ONLamp.com    
 Published on ONLamp.com (http://www.onlamp.com/)
 See this if you're having trouble printing code examples


Rexx: Power Through Simplicity

by Howard Fosdick
05/26/2005

Here's a quick quiz. Which scripting language ...

  1. Runs on virtually all platforms and operating systems?
  2. Enjoys a strong standard to which all implementations adhere?
  3. Comes in object-oriented versions that are upwardly compatible with the standard procedural language?
  4. Is known for combining ease of use with power?

Through the first three questions you might well have answered "Perl," but question four is a stumper. Powerful and useful as it is, few might claim that Perl is a language that is easy to learn or master.

Rexx is the answer. Rexx was the first widely used scripting language. Though IBM invented it 25 years ago, it may come as a surprise that this language is more popular today than ever. There are now nine free and open source Rexx implementations. These run under virtually any operating system on any platform. All but one meet the Rexx language standard, and each has optimizations or extensions for a specific purpose. For example, two are object-oriented, one integrates with Java, and still others target handhelds, Linux, or Windows.

Rexx's worldwide user community numbers in the hundreds of thousands and is strongest in the new Europe. This community conducts active online forums in many spoken languages and produces tons of free tools and interfaces. That a language of this impact garners almost no recognition in the American Linux open source community is truly amazing.

While the "Rexx story" may be ironic, what really counts is what the language can do for you. That's what this article addresses. Rexx makes a nice complement to languages like Perl, Bash, or Korn because it evolved from an entirely different scripting tradition and features a contrasting personality. By the end of the article, you'll be scripting.

Why Rexx?

Rexx is as easy as PHP or Basic, but powerful enough to run mainframes.

Ease of use and power normally conflict. How does Rexx pull it off? The key is that power does not require complexity. Rexx is free-format and case-insensitive. Use spacing, blank lines, and capitalization to style your code however you prefer. Rexx is virtually devoid of syntax. It eschews special characters and special and default variables. This contradicts the Unix tradition in which scripting languages like Perl, Bash, Korn, and Awk leverage syntactical complexity as the basis for their power.

Rexx automates the data definition and typing tasks that other languages require of developers. Like Tcl/Tk, Rexx variables are all variable-length character strings. You can use string values that represent numbers in calculations; the others are simply strings (character, bit, or hex) that allow string manipulations but cannot participate in calculations. Rexx transparently converts data between "types" as needed. For consistent computational results across platforms, Rexx employs decimal rather than binary arithmetic.

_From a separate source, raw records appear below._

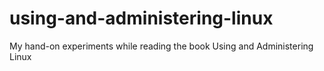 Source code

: # using-and-administering-linux
My hand-on experiments while reading the book Using and Administering Linux
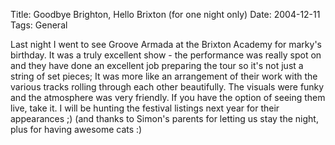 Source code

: Title: Goodbye Brighton, Hello Brixton (for one night only)
Date: 2004-12-11
Tags: General

Last night I went to see Groove Armada at the Brixton Academy for marky's birthday. It was a truly excellent show - the performance was really spot on and they have done an excellent job preparing the tour so it's not just a string of set pieces; It was more like an arrangement of their work with the various tracks rolling through each other beautifully. The visuals were funky and the atmosphere was very friendly.
If you have the option of seeing them live, take it. I will be hunting the festival listings next year for their appearances ;)
(and thanks to Simon's parents for letting us stay the night, plus for having awesome cats :)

You don't need to declare or predefine your variables. Rexx automatically allocates them when you first refer to them. These principles also apply to Rexx arrays or tables. Arrays don't have predefined, fixed sizes. They expand to the size of available memory, can be sparse or dense, and hold either homogeneous or heterogeneous elements. Rexx relieves programmers of the details of variable and memory management.

Like C, Rexx has a tiny nucleus of two dozen instructions. It derives power from the set of 70 built-in functions that surround this nucleus. You can program immediately with little knowledge of the language, and then expand into broader use of the function set over time. Add-in functions from external libraries or packages are coded just like those built into the language.

Rexx is a glue language. It leverages existing code--operating system commands, programs, services, interfaces, tools, function libraries, widgets, objects, controls, shared libraries, and dynamic link libraries. Rexx can act either as a macro language or an embedded language. It's good at interacting with operating systems, editors, or other programmable systems.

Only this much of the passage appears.